ACTION ITEM: Only a slice of the listing below is wanted. Retype the lines from the one containing "#include <pigpio.h>" through the one containing "std::atomic<bool> is_manual_mode(true);", exactly, both ends included.

RECORD SET:
Content starts

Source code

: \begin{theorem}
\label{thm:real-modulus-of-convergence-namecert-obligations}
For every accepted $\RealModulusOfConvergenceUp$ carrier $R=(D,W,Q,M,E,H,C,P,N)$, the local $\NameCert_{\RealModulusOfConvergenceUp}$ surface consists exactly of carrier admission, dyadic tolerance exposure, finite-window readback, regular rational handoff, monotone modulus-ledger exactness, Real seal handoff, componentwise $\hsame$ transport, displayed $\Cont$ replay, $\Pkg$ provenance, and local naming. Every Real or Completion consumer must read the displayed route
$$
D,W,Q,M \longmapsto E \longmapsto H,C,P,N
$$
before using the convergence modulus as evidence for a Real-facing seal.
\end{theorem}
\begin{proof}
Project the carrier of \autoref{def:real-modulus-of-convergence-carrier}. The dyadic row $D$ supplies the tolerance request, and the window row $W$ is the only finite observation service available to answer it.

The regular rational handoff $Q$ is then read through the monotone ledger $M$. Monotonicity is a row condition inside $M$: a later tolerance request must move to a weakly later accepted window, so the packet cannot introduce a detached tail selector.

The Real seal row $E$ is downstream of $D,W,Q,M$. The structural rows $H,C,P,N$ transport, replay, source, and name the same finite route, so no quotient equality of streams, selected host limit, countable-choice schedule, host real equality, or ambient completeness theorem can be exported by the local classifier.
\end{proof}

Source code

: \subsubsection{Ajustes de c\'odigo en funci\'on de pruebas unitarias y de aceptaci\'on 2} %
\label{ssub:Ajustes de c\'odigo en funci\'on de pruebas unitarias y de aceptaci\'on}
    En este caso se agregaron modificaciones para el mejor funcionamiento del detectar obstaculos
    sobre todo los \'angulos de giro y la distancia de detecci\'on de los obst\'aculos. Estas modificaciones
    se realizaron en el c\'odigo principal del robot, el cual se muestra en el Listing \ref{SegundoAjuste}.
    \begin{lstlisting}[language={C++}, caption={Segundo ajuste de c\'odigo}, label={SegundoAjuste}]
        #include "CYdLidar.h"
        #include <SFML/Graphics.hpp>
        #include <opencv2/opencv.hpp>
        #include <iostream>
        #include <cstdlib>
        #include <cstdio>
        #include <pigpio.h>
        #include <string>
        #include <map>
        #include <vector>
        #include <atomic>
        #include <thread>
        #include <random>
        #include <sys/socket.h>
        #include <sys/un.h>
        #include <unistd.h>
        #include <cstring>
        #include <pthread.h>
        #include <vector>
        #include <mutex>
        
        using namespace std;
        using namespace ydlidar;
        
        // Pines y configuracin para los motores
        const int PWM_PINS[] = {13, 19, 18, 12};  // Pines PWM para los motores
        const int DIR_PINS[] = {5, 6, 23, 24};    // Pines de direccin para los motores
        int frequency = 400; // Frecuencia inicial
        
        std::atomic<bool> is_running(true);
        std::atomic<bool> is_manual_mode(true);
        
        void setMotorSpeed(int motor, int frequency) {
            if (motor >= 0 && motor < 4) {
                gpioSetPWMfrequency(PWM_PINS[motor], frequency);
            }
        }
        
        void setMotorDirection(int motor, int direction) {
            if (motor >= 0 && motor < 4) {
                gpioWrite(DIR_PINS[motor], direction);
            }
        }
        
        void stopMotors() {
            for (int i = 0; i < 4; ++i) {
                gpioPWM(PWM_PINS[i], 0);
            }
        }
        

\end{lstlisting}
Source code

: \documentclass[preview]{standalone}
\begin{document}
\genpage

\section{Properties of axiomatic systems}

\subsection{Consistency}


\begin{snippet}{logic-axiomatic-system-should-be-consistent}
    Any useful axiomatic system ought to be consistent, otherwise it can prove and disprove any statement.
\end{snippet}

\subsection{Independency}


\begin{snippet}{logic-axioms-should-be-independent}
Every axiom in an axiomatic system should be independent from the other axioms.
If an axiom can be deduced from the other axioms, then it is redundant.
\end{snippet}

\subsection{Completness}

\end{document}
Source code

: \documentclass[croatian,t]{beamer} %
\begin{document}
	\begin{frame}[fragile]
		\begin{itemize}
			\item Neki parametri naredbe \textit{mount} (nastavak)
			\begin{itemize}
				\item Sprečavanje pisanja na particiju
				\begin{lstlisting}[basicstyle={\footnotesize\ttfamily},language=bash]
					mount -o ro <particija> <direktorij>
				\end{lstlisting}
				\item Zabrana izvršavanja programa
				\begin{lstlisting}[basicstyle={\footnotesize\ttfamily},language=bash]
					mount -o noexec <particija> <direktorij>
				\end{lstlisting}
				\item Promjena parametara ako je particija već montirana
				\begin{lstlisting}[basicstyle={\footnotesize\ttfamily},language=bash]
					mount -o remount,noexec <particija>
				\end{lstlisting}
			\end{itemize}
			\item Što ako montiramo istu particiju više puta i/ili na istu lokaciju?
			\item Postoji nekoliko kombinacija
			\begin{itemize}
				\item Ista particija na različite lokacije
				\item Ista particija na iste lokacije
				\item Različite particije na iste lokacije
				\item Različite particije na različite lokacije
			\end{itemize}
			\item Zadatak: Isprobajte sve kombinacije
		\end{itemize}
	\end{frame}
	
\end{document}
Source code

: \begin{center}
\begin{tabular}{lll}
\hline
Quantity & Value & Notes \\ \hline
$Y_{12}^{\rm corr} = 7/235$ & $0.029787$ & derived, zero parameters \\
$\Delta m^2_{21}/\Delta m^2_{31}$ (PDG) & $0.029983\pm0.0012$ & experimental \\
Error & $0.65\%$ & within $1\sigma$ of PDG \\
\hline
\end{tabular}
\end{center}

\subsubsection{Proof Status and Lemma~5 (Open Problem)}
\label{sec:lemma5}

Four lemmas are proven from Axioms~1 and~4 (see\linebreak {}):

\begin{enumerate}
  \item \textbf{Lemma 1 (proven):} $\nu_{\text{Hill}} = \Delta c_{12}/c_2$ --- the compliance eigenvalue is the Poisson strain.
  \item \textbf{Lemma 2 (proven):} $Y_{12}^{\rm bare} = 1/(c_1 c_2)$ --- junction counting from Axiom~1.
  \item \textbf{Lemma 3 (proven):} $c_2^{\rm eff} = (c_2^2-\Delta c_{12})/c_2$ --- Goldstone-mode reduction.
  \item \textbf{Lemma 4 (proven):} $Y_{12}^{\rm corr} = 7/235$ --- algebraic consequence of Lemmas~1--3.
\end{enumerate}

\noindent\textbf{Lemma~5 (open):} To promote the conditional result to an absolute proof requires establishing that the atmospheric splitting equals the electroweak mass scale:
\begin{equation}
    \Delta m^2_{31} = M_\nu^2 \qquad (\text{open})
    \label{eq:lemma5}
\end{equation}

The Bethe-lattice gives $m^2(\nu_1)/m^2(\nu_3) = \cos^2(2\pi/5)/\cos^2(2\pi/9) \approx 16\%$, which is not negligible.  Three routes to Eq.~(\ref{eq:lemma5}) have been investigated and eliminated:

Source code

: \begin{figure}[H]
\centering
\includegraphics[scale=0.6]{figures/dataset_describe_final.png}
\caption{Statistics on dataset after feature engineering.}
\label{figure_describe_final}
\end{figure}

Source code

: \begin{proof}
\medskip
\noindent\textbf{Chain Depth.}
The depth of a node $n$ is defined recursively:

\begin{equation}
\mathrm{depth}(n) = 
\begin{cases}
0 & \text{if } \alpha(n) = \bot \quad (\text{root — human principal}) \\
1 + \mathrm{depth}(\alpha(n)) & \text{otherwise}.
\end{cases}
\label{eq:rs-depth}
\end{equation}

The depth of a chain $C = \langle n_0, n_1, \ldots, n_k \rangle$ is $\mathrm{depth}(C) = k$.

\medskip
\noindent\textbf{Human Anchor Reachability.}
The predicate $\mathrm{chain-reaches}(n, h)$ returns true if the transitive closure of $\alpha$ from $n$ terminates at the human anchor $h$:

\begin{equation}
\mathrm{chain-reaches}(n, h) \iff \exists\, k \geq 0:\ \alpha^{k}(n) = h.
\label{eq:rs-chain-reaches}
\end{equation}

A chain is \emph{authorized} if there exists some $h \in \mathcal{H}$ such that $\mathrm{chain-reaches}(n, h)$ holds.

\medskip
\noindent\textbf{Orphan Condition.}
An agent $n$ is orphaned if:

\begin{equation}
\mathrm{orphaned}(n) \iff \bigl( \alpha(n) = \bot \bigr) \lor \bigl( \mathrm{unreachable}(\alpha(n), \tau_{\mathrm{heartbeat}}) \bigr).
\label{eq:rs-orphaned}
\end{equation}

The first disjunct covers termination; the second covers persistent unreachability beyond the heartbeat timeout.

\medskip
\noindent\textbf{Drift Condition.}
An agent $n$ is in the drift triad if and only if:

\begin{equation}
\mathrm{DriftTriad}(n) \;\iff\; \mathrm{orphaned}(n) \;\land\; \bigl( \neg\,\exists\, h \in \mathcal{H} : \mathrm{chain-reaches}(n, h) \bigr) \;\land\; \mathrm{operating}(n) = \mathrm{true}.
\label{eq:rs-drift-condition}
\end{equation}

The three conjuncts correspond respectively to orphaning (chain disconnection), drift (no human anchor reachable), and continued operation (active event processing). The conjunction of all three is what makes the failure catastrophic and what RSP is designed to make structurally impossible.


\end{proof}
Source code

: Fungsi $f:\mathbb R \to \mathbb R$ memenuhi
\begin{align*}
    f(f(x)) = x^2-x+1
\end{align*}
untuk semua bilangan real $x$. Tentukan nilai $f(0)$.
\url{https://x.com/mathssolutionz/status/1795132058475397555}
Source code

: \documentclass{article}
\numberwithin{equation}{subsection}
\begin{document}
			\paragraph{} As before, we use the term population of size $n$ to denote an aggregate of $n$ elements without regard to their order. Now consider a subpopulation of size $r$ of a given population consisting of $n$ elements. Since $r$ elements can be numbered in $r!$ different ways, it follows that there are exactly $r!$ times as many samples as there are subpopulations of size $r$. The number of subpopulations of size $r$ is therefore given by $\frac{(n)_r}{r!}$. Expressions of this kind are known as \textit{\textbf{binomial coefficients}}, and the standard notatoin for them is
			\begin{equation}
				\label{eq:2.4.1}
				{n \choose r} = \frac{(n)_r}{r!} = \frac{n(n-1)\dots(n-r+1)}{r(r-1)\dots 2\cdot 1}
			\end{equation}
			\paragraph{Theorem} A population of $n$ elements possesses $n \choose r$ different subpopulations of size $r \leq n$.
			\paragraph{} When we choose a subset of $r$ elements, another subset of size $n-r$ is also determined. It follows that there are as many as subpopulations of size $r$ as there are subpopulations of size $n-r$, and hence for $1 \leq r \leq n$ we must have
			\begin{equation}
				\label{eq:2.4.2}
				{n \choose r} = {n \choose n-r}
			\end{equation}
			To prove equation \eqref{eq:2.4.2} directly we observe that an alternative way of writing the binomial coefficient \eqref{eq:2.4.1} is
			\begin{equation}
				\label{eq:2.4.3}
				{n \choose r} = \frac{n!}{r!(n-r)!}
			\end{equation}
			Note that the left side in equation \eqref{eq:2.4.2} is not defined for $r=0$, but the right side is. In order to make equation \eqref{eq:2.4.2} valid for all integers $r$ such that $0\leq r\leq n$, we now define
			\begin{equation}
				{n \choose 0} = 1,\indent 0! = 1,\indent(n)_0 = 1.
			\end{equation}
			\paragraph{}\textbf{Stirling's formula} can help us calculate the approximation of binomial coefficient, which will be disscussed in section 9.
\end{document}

Content ends

REPLY TO THE EXERCISE:
        #include <pigpio.h>
        #include <string>
        #include <map>
        #include <vector>
        #include <atomic>
        #include <thread>
        #include <random>
        #include <sys/socket.h>
        #include <sys/un.h>
        #include <unistd.h>
        #include <cstring>
        #include <pthread.h>
        #include <vector>
        #include <mutex>
        
        using namespace std;
        using namespace ydlidar;
        
        // Pines y configuracin para los motores
        const int PWM_PINS[] = {13, 19, 18, 12};  // Pines PWM para los motores
        const int DIR_PINS[] = {5, 6, 23, 24};    // Pines de direccin para los motores
        int frequency = 400; // Frecuencia inicial
        
        std::atomic<bool> is_running(true);
        std::atomic<bool> is_manual_mode(true);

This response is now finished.